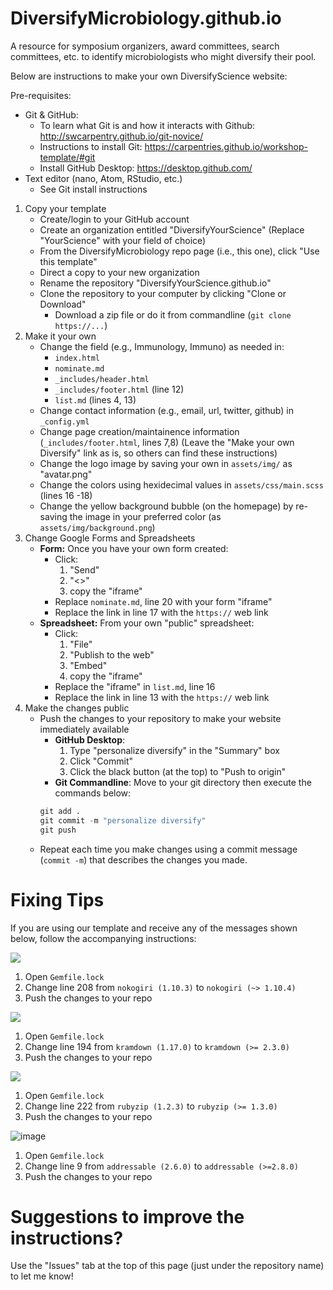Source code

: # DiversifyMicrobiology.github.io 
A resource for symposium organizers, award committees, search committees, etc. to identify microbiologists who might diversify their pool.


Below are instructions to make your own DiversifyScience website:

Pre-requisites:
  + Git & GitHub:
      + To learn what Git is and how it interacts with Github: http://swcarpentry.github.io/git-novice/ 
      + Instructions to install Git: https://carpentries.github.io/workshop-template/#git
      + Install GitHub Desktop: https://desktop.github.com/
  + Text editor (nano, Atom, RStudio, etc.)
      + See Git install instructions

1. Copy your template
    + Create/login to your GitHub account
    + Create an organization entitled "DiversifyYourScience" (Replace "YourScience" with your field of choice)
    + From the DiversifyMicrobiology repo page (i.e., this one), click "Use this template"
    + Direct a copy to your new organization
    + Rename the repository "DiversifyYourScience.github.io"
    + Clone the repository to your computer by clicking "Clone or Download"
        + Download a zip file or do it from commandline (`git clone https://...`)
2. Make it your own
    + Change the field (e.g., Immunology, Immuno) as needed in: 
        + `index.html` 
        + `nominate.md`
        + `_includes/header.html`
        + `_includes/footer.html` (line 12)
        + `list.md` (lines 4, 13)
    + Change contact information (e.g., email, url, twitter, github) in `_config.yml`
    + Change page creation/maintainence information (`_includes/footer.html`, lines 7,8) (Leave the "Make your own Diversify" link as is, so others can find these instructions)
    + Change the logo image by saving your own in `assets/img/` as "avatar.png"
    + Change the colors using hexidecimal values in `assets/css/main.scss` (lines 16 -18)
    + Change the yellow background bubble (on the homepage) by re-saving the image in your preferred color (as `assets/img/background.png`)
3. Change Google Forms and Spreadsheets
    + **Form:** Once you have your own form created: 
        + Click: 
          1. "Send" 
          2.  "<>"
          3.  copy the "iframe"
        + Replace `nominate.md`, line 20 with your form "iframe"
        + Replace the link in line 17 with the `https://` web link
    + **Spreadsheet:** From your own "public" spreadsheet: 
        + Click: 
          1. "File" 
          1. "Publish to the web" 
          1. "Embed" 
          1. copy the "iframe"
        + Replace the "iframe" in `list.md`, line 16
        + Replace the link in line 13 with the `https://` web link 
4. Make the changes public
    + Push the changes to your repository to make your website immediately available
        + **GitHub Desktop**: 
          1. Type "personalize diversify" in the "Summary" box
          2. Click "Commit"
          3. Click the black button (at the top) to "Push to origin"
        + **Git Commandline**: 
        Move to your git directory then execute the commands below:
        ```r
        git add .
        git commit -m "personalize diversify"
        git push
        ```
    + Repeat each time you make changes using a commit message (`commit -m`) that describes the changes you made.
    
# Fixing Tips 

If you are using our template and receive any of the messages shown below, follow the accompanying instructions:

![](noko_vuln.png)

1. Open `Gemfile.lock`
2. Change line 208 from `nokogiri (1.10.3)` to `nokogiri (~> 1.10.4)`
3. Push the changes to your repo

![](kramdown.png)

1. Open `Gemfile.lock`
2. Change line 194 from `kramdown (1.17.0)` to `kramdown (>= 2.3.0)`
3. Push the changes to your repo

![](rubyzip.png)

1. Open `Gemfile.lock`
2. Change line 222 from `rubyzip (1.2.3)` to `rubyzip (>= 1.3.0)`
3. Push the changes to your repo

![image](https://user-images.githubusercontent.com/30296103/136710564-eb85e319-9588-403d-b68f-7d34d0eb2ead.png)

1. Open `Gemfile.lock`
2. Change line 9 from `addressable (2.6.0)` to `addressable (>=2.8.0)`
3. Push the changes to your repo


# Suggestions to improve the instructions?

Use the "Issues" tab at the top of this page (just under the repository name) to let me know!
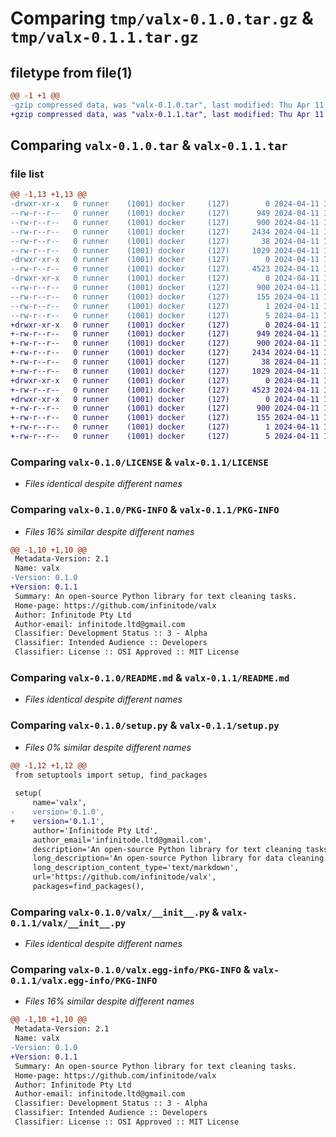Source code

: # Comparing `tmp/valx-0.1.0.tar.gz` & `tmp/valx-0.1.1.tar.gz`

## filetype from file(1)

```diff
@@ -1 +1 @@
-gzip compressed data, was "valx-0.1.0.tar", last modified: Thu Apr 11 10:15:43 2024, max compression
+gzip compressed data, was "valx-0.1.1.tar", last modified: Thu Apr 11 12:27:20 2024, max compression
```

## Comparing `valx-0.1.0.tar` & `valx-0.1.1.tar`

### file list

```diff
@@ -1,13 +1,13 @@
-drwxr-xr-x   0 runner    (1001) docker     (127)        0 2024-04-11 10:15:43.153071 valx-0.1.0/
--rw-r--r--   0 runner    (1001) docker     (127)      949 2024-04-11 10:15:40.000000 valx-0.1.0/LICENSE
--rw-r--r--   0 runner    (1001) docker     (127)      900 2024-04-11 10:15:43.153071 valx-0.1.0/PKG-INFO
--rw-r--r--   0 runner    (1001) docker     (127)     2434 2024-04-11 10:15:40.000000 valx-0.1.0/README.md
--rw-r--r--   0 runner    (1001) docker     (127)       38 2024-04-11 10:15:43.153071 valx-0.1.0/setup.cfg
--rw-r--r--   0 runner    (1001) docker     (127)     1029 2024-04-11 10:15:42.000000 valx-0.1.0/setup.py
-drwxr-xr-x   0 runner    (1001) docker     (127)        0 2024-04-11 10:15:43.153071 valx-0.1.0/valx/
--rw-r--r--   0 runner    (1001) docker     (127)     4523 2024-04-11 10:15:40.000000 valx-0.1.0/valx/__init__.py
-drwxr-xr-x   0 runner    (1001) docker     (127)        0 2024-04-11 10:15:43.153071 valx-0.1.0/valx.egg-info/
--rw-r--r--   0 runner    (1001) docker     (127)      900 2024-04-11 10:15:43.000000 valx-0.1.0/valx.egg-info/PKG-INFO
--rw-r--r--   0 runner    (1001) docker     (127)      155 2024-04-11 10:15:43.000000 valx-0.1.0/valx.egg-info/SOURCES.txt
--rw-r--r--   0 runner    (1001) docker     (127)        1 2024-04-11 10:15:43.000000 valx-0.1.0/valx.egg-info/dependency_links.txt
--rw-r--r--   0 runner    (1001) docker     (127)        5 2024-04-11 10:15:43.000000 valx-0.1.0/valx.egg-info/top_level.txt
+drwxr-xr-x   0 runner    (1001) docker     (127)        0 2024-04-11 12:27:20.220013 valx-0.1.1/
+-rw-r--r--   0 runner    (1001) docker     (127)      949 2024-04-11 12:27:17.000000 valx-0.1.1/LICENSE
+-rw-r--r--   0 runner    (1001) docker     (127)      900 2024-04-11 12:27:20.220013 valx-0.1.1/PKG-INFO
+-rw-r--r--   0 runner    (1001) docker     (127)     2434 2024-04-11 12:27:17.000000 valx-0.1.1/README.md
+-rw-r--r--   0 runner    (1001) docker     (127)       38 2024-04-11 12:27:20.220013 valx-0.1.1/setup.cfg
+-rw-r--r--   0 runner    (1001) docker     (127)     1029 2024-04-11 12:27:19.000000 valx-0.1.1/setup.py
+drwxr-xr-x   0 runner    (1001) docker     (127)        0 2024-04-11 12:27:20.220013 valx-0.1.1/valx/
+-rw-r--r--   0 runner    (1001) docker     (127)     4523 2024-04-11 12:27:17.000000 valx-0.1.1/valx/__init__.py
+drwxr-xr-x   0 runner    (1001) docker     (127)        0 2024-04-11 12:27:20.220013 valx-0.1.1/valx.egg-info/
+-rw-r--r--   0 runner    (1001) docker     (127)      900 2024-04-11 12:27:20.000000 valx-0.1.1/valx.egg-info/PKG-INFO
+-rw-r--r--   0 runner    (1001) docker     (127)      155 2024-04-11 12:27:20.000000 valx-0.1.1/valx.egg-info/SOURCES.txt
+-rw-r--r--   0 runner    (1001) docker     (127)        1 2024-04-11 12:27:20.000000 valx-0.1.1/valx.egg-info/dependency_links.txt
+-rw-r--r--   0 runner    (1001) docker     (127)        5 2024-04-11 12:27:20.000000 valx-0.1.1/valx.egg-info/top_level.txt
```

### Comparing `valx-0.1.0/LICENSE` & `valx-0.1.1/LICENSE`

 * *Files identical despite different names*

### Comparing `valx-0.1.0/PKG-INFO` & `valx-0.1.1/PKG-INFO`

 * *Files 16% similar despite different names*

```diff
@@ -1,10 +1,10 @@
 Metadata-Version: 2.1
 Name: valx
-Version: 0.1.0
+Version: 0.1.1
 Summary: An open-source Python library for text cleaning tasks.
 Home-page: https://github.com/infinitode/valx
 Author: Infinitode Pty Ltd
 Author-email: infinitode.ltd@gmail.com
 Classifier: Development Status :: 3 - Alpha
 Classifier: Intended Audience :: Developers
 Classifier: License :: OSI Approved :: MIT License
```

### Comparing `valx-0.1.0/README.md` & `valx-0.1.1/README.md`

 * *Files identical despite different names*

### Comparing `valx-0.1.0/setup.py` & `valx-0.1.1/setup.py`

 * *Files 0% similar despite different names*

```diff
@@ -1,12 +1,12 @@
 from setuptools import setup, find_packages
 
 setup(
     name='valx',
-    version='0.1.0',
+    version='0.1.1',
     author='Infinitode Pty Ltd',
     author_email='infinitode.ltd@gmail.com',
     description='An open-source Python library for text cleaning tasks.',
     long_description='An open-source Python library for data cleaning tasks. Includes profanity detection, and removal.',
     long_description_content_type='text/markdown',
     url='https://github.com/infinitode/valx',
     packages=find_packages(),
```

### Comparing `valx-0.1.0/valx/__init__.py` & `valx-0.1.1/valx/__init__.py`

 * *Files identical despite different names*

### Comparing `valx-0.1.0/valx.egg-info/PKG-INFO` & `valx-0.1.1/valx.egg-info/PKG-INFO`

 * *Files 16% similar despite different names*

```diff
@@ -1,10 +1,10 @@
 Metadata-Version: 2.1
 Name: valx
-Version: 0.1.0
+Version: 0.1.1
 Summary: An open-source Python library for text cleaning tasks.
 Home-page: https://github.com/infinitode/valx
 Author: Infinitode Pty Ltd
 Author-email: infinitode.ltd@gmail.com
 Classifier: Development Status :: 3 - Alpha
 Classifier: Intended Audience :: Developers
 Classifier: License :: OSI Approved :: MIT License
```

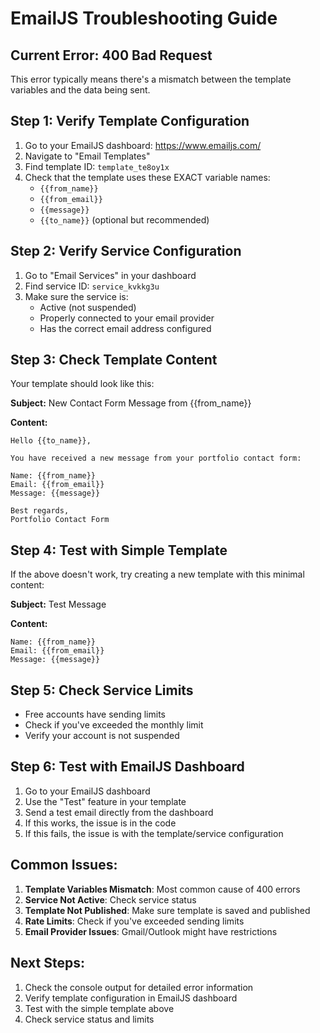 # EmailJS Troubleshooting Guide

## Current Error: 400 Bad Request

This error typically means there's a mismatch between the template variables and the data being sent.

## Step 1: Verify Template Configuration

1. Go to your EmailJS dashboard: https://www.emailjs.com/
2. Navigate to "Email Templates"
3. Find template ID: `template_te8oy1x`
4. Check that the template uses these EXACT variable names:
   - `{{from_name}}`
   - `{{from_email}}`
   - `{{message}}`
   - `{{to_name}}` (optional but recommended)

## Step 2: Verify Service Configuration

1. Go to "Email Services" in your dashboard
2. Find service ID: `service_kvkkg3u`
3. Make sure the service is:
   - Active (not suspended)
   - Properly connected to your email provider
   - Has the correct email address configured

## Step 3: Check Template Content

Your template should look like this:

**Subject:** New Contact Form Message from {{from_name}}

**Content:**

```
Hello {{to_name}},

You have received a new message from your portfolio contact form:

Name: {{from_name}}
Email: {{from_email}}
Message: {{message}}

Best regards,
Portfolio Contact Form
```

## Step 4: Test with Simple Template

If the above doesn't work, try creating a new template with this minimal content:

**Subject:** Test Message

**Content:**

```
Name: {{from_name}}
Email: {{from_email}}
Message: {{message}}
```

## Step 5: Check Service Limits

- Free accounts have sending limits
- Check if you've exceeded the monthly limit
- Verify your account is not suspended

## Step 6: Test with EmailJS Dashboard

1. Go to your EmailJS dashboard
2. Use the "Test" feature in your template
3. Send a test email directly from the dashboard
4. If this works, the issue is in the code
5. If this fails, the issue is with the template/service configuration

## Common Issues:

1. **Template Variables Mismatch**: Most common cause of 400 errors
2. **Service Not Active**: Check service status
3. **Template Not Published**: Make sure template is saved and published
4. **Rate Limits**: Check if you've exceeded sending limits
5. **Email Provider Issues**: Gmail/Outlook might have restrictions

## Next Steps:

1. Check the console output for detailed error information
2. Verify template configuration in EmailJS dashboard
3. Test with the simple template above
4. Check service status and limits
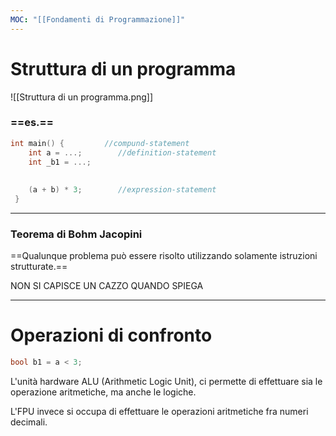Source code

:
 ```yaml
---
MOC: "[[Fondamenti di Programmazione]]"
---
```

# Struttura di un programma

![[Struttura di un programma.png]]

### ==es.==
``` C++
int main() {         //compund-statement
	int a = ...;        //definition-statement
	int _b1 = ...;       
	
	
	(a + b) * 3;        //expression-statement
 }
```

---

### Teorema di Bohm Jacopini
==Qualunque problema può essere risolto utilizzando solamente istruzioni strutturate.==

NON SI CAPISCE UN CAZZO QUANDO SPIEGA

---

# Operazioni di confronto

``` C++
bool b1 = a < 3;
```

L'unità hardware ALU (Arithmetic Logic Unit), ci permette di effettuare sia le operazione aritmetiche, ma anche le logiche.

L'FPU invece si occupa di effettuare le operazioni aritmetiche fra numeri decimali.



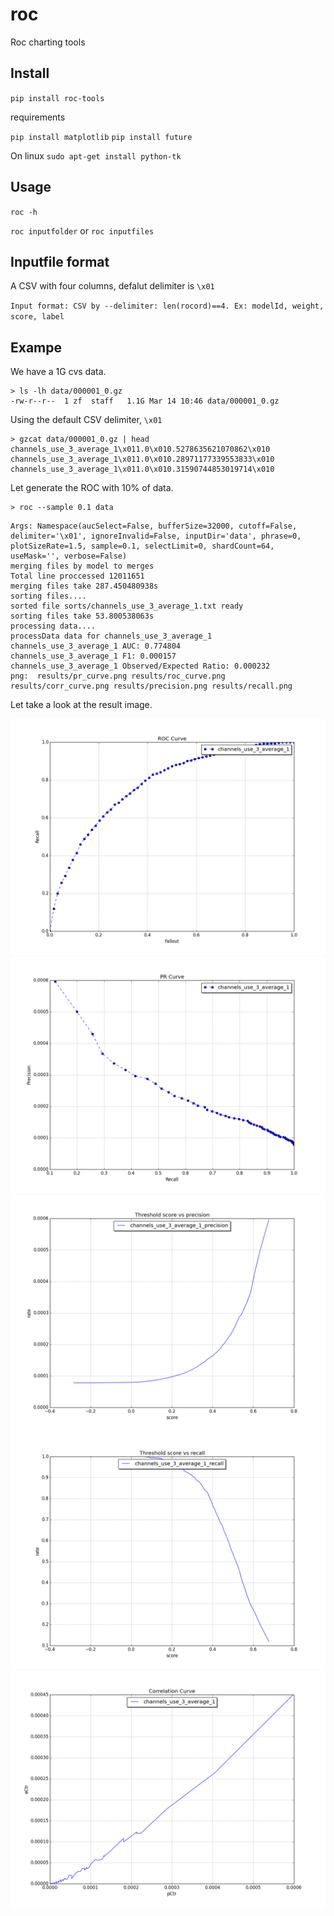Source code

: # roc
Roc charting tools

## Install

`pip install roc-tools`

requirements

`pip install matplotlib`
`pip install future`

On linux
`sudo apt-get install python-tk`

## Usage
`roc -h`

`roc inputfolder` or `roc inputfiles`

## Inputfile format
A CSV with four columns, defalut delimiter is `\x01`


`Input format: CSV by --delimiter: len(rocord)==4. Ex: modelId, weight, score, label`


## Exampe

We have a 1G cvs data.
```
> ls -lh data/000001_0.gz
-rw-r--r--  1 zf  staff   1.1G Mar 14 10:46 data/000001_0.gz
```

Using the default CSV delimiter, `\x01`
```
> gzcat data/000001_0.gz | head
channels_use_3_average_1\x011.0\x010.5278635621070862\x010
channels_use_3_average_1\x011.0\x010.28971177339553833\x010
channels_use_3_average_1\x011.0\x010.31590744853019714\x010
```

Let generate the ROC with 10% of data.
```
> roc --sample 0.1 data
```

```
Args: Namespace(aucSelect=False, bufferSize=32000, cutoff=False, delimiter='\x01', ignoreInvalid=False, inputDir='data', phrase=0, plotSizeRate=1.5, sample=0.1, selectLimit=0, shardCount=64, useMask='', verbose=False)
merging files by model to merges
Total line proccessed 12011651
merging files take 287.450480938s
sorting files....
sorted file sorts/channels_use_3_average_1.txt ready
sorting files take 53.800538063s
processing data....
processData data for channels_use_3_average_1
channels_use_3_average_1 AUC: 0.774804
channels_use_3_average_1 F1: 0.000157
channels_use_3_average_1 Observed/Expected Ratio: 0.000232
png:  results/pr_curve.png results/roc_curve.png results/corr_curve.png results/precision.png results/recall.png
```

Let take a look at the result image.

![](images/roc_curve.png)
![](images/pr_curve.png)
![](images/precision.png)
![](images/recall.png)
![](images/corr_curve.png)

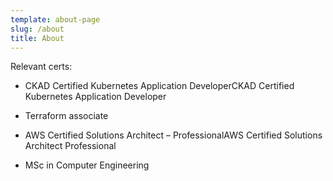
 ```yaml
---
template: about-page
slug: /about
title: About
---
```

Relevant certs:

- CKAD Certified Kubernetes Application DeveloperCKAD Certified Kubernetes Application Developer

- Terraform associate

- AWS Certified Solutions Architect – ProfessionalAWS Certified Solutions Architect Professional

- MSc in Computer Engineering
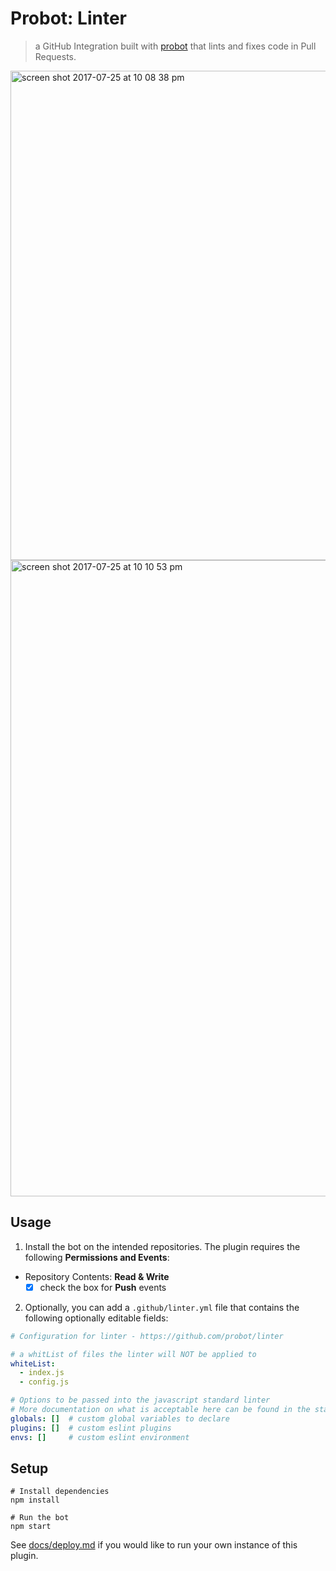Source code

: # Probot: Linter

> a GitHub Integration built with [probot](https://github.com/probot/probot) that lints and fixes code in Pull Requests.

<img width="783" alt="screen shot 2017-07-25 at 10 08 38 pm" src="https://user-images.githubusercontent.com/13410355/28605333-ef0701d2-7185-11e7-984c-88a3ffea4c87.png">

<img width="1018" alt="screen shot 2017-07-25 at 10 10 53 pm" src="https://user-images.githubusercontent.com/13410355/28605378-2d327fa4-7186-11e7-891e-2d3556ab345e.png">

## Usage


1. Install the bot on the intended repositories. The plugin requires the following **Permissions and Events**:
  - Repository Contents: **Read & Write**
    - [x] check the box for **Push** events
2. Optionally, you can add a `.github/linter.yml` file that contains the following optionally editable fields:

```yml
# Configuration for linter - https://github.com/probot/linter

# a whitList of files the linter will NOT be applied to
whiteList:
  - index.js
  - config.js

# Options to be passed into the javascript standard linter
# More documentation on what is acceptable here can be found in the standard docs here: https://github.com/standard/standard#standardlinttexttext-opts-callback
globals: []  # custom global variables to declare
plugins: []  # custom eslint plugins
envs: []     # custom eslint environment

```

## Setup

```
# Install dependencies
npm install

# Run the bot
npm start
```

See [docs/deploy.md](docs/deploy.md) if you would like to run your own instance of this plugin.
= = =
### Exercise:
Look above for the line with "2. Change line 222" and the line with "# Suggestions to improve the instructions?". Retype those two lines and every line between them exactly, adding nothing.

### Reply to the task:
2. Change line 222 from `rubyzip (1.2.3)` to `rubyzip (>= 1.3.0)`
3. Push the changes to your repo

![image](https://user-images.githubusercontent.com/30296103/136710564-eb85e319-9588-403d-b68f-7d34d0eb2ead.png)

1. Open `Gemfile.lock`
2. Change line 9 from `addressable (2.6.0)` to `addressable (>=2.8.0)`
3. Push the changes to your repo


# Suggestions to improve the instructions?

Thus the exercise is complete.